No, I'm not thinking of another camera. I know what camera I have. The last time I took the 645 ProTL out, I had a crick in my neck after a couple of hours and it wasn't even hanging from my neck - I was carrying it like a messenger bag when I wasn't actually taking a picture. Maybe it's lighter than a Bronica or a Hasselblad, but for someone used to shooting 35mm and trying to get started in medium format, everything is going to seem heavy and beastly. Even if the 645 ProTL were the lightest on the market, it's still a large, heavy camera. The prism finder actually accounts for quite a bit of weight. I don't even use the power winder, but that also adds weight. The 80mm lens isn't so bad, but larger lenses are going to make it even bulkier. With all the bells and whistles added to it, would it really weigh significantly less than the M645?

I just don't see why it's necessary to get so complicated with a camera for someone just wanting to ease into medium format. So yes, dsiglin, I think the Lubitel would be a good way to test the waters and see if you want to stick with the format. It's very lightweight, a good one can be had for less than $100 (mine was $60 and it was ready to go. There's a guy in NYC that buys them, cleans them up, and resells. He's got a couple of Lubitels now: - Medium Format: Other, Fedka.com) And as I said, you'd be surprised at how good the pictures are out of something made out of plastic.

I own the Mamiya quite honestly because it was a gift from some students a few years back. They worked for Mamiya and they built me a camera because they saw my pictures, thought they were very good, and wanted me to have a medium format so I could push my skills further. I wouldn't give it up and I do really like it, but I also recognize that I probably wasn't ready for it. It was too much. And part of that was because it is not the easiest camera to just take out and shoot, so I didn't do it that often, thus not getting a lot of practice with it. I "downgraded" to the Lubitel and that's when medium-format really started making more sense to me. As I said, this got me more prepared to shoot with something like the 645 ProTL.
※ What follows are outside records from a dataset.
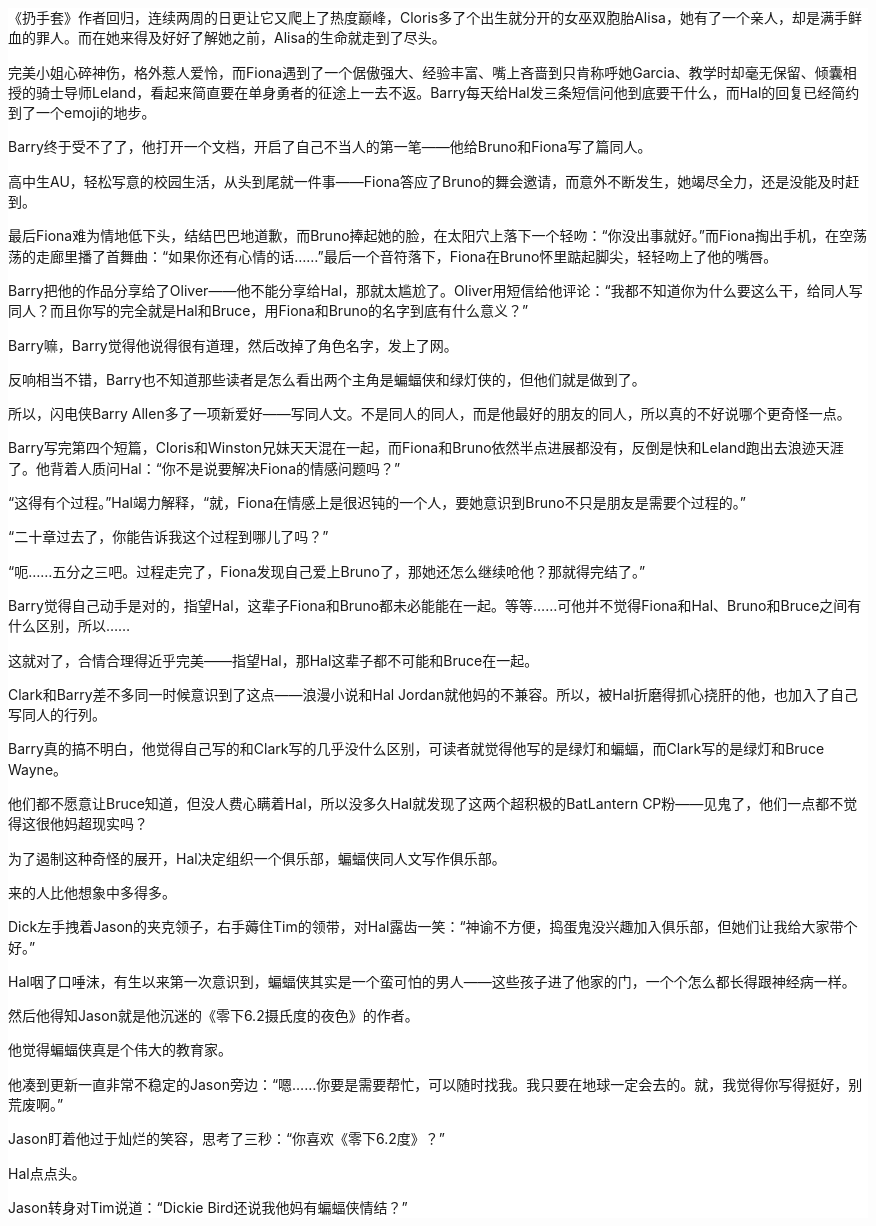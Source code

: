 

《扔手套》作者回归，连续两周的日更让它又爬上了热度巅峰，Cloris多了个出生就分开的女巫双胞胎Alisa，她有了一个亲人，却是满手鲜血的罪人。而在她来得及好好了解她之前，Alisa的生命就走到了尽头。

完美小姐心碎神伤，格外惹人爱怜，而Fiona遇到了一个倨傲强大、经验丰富、嘴上吝啬到只肯称呼她Garcia、教学时却毫无保留、倾囊相授的骑士导师Leland，看起来简直要在单身勇者的征途上一去不返。Barry每天给Hal发三条短信问他到底要干什么，而Hal的回复已经简约到了一个emoji的地步。

Barry终于受不了了，他打开一个文档，开启了自己不当人的第一笔——他给Bruno和Fiona写了篇同人。

高中生AU，轻松写意的校园生活，从头到尾就一件事——Fiona答应了Bruno的舞会邀请，而意外不断发生，她竭尽全力，还是没能及时赶到。

最后Fiona难为情地低下头，结结巴巴地道歉，而Bruno捧起她的脸，在太阳穴上落下一个轻吻：“你没出事就好。”而Fiona掏出手机，在空荡荡的走廊里播了首舞曲：“如果你还有心情的话……”最后一个音符落下，Fiona在Bruno怀里踮起脚尖，轻轻吻上了他的嘴唇。

Barry把他的作品分享给了Oliver——他不能分享给Hal，那就太尴尬了。Oliver用短信给他评论：“我都不知道你为什么要这么干，给同人写同人？而且你写的完全就是Hal和Bruce，用Fiona和Bruno的名字到底有什么意义？”

Barry嘛，Barry觉得他说得很有道理，然后改掉了角色名字，发上了网。

反响相当不错，Barry也不知道那些读者是怎么看出两个主角是蝙蝠侠和绿灯侠的，但他们就是做到了。

所以，闪电侠Barry Allen多了一项新爱好——写同人文。不是同人的同人，而是他最好的朋友的同人，所以真的不好说哪个更奇怪一点。



Barry写完第四个短篇，Cloris和Winston兄妹天天混在一起，而Fiona和Bruno依然半点进展都没有，反倒是快和Leland跑出去浪迹天涯了。他背着人质问Hal：“你不是说要解决Fiona的情感问题吗？”

“这得有个过程。”Hal竭力解释，“就，Fiona在情感上是很迟钝的一个人，要她意识到Bruno不只是朋友是需要个过程的。”

“二十章过去了，你能告诉我这个过程到哪儿了吗？”

“呃……五分之三吧。过程走完了，Fiona发现自己爱上Bruno了，那她还怎么继续呛他？那就得完结了。”

Barry觉得自己动手是对的，指望Hal，这辈子Fiona和Bruno都未必能能在一起。等等……可他并不觉得Fiona和Hal、Bruno和Bruce之间有什么区别，所以……

这就对了，合情合理得近乎完美——指望Hal，那Hal这辈子都不可能和Bruce在一起。

Clark和Barry差不多同一时候意识到了这点——浪漫小说和Hal Jordan就他妈的不兼容。所以，被Hal折磨得抓心挠肝的他，也加入了自己写同人的行列。

Barry真的搞不明白，他觉得自己写的和Clark写的几乎没什么区别，可读者就觉得他写的是绿灯和蝙蝠，而Clark写的是绿灯和Bruce Wayne。



他们都不愿意让Bruce知道，但没人费心瞒着Hal，所以没多久Hal就发现了这两个超积极的BatLantern CP粉——见鬼了，他们一点都不觉得这很他妈超现实吗？

为了遏制这种奇怪的展开，Hal决定组织一个俱乐部，蝙蝠侠同人文写作俱乐部。

来的人比他想象中多得多。

Dick左手拽着Jason的夹克领子，右手薅住Tim的领带，对Hal露齿一笑：“神谕不方便，捣蛋鬼没兴趣加入俱乐部，但她们让我给大家带个好。”

Hal咽了口唾沫，有生以来第一次意识到，蝙蝠侠其实是一个蛮可怕的男人——这些孩子进了他家的门，一个个怎么都长得跟神经病一样。

然后他得知Jason就是他沉迷的《零下6.2摄氏度的夜色》的作者。

他觉得蝙蝠侠真是个伟大的教育家。

他凑到更新一直非常不稳定的Jason旁边：“嗯……你要是需要帮忙，可以随时找我。我只要在地球一定会去的。就，我觉得你写得挺好，别荒废啊。”

Jason盯着他过于灿烂的笑容，思考了三秒：“你喜欢《零下6.2度》？”

Hal点点头。

Jason转身对Tim说道：“Dickie Bird还说我他妈有蝙蝠侠情结？”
No, I don't shoot 35mm in landscape only, but that's irrelevant the discussion of how I shoot with the Mamiya.


----------



## limr (Jun 26, 2013)

dsiglin said:


> Funny you should mention the Lubitel 166B, limr. I ran across that for the first time last night. So you think it might be a good introductory camera for medium format?
> 
> Btw - I had forgotten I have a polaroid landcamera 210 automatic and 95a sitting on my shelf. Not that they are really feasible to use.​



Answered the Lubitel question above.

I don't know enough about the 95a to know what film it used, but the Polaroid 210 is still feasible. Fuji makes pack film. Just a few months ago, I dusted off my automatic 100 and have been working with it. Amazon sells both film and 4.5 volt batteries. There are also plenty of YouTube videos that show how to convert the battery pack to a three AAA pack if you don't want to pay $10 for a 4.5 volt battery.
Fuji color film (100C):Amazon.com: FUJIFILM FP-100C 3.25 X 4.25 Inches Professional Instant Color Film: Camera & Photo
Fuji B&W (3000B): Amazon.com: FUJIFILM FP-3000B 3.34 X 4.25 Inches Professional Instant Black and White Film: Camera & Photo

Edited: There is also expired Polaroid 100-series film available on ebay. That's tricky, though, because most sellers are trying to sell it for really high prices, but I just got a couple of packs for about $10 a piece, which is about equivalent to what the Fuji costs.


----------



## cgw (Jun 26, 2013)

Such is life with MF, limr. Mamiya 645 lenses aren't appreciably bigger or heavier than 35mm versions. Weight-wise, my Nikon F3+MD4+85/1.8 is a bit heavier than my 645 Super kit. Pro film bodies like the Nikon F5 are close in weight. But I'm thinking it's size as much as weight that's bugging you out. I have Bronica SQ-B kit that's actually lighter and a bit smaller than the Super kit. Old TLRs and folders are more compact but I shied away from them when started with MF around 6 years ago. Lack of interchangeable lenses, no film backs, and concerns about reliability and repair costs/availability bothered me.


----------



## cgw (Jun 26, 2013)

dsiglin said:


> Maybe this is a noobish question - what advantages, if any, does a camera in the style of a Mayami 645 have over a TLR camera?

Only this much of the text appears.